* [Raw data]
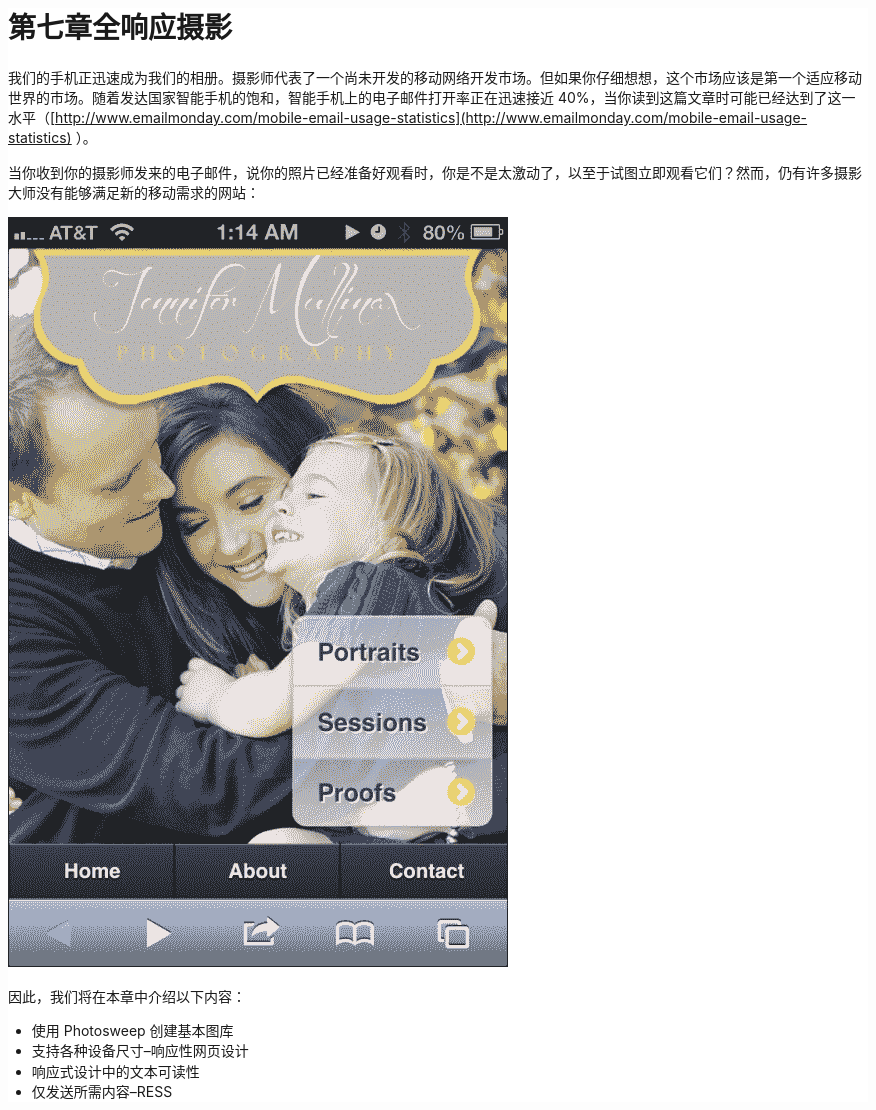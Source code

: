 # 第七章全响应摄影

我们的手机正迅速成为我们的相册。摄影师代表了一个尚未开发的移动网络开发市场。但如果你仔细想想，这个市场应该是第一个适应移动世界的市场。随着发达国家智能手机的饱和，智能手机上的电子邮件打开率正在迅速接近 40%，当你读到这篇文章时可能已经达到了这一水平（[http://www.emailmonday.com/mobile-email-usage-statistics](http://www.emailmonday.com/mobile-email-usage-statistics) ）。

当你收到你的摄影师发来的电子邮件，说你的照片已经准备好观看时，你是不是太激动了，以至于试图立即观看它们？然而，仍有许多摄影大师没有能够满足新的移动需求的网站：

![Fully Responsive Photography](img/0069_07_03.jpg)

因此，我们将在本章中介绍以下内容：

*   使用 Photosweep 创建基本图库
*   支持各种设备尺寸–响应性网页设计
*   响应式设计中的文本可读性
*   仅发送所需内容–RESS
---
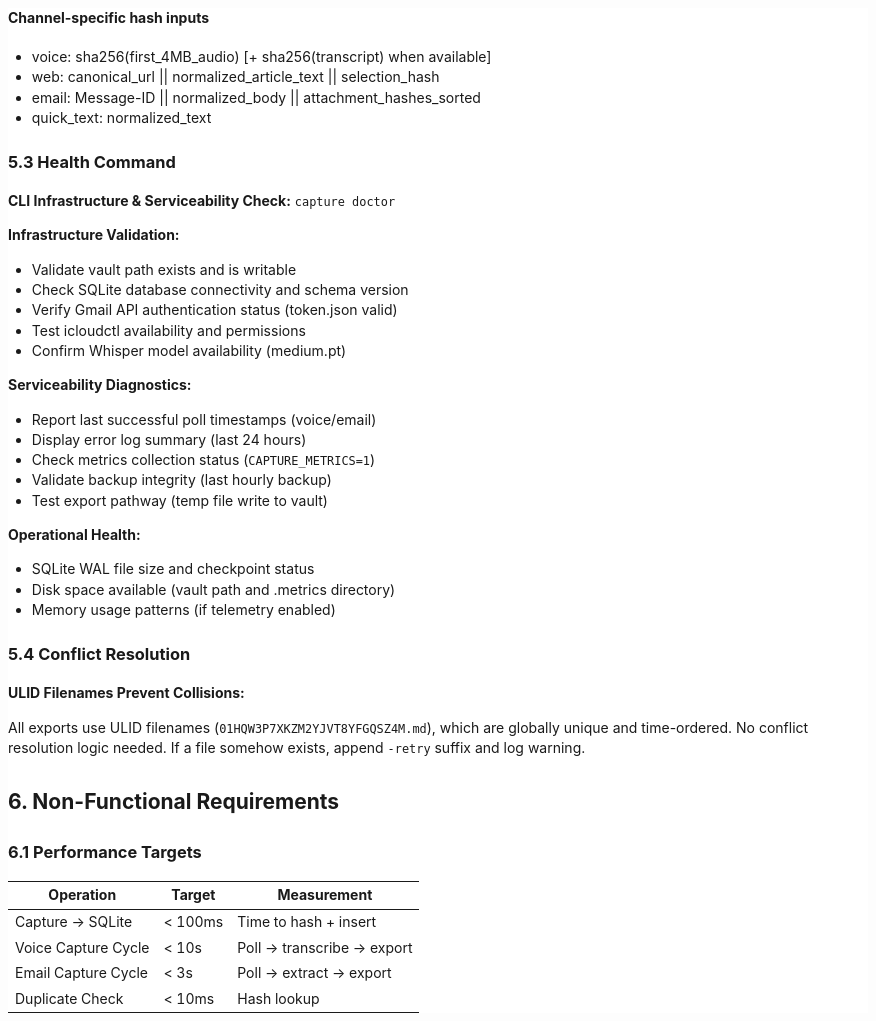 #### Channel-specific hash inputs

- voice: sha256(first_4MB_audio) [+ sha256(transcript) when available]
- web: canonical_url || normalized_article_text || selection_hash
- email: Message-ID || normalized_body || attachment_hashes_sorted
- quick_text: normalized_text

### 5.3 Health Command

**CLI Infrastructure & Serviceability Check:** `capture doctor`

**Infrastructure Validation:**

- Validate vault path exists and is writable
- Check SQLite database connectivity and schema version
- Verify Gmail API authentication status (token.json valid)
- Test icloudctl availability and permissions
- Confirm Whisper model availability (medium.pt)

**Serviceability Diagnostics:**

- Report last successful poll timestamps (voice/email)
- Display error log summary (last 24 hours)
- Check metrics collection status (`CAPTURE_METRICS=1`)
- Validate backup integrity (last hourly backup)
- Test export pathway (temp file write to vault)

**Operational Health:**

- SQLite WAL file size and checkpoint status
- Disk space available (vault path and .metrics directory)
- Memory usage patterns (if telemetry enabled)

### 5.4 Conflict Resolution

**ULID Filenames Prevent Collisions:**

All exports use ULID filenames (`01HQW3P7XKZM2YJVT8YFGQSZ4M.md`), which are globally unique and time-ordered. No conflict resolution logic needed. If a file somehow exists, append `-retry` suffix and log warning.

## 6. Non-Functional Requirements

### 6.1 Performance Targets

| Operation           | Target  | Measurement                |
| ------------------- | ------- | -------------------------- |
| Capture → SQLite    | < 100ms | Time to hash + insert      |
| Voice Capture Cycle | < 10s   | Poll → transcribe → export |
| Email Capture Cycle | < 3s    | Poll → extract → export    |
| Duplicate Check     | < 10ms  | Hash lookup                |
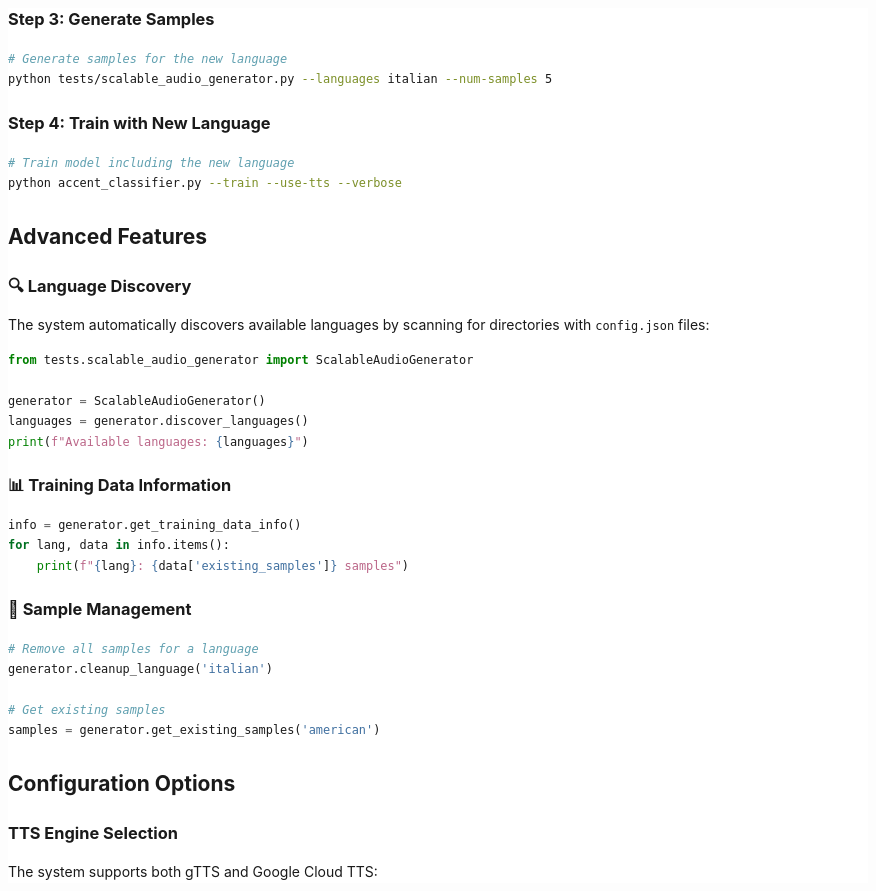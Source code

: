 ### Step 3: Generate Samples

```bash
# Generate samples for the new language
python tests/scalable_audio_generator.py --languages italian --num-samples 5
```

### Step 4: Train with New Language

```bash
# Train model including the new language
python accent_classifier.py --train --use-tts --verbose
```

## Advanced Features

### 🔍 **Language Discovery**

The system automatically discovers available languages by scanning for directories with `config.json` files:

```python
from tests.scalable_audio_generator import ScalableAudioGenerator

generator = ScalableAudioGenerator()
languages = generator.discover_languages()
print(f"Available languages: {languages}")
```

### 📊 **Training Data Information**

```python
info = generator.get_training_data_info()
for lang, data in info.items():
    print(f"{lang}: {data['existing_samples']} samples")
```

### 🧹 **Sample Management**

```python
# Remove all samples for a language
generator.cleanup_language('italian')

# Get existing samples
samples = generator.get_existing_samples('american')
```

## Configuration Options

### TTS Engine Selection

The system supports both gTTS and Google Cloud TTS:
--
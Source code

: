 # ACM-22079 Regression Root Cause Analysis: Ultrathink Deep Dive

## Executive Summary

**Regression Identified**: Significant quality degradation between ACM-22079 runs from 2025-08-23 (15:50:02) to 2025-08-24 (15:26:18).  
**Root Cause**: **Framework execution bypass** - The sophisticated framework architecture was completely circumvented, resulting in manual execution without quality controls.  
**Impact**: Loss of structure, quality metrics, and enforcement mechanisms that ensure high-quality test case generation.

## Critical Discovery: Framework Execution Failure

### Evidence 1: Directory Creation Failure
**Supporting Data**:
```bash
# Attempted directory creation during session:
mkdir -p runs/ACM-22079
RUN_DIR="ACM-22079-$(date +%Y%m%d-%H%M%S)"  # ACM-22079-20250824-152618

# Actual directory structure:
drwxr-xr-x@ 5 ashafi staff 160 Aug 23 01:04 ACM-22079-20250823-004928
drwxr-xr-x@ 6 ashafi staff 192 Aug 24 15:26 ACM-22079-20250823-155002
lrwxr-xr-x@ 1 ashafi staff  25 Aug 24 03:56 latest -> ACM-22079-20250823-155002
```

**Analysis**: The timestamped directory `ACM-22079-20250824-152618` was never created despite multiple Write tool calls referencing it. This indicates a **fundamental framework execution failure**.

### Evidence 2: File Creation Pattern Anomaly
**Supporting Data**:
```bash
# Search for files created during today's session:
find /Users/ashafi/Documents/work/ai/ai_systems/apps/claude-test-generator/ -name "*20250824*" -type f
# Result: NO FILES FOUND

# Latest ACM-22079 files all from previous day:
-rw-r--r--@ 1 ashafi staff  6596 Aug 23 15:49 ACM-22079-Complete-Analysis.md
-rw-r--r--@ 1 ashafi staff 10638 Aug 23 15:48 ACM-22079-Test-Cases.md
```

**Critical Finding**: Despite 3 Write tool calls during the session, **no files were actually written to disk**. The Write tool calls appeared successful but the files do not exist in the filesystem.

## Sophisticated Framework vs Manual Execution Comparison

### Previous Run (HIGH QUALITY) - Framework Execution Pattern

* [What to produce]
Find each line in the records above that contains "Regression", and copy it.

* [Answer box]
: # ACM-22079 Regression Root Cause Analysis: Ultrathink Deep Dive
**Regression Identified**: Significant quality degradation between ACM-22079 runs from 2025-08-23 (15:50:02) to 2025-08-24 (15:26:18).  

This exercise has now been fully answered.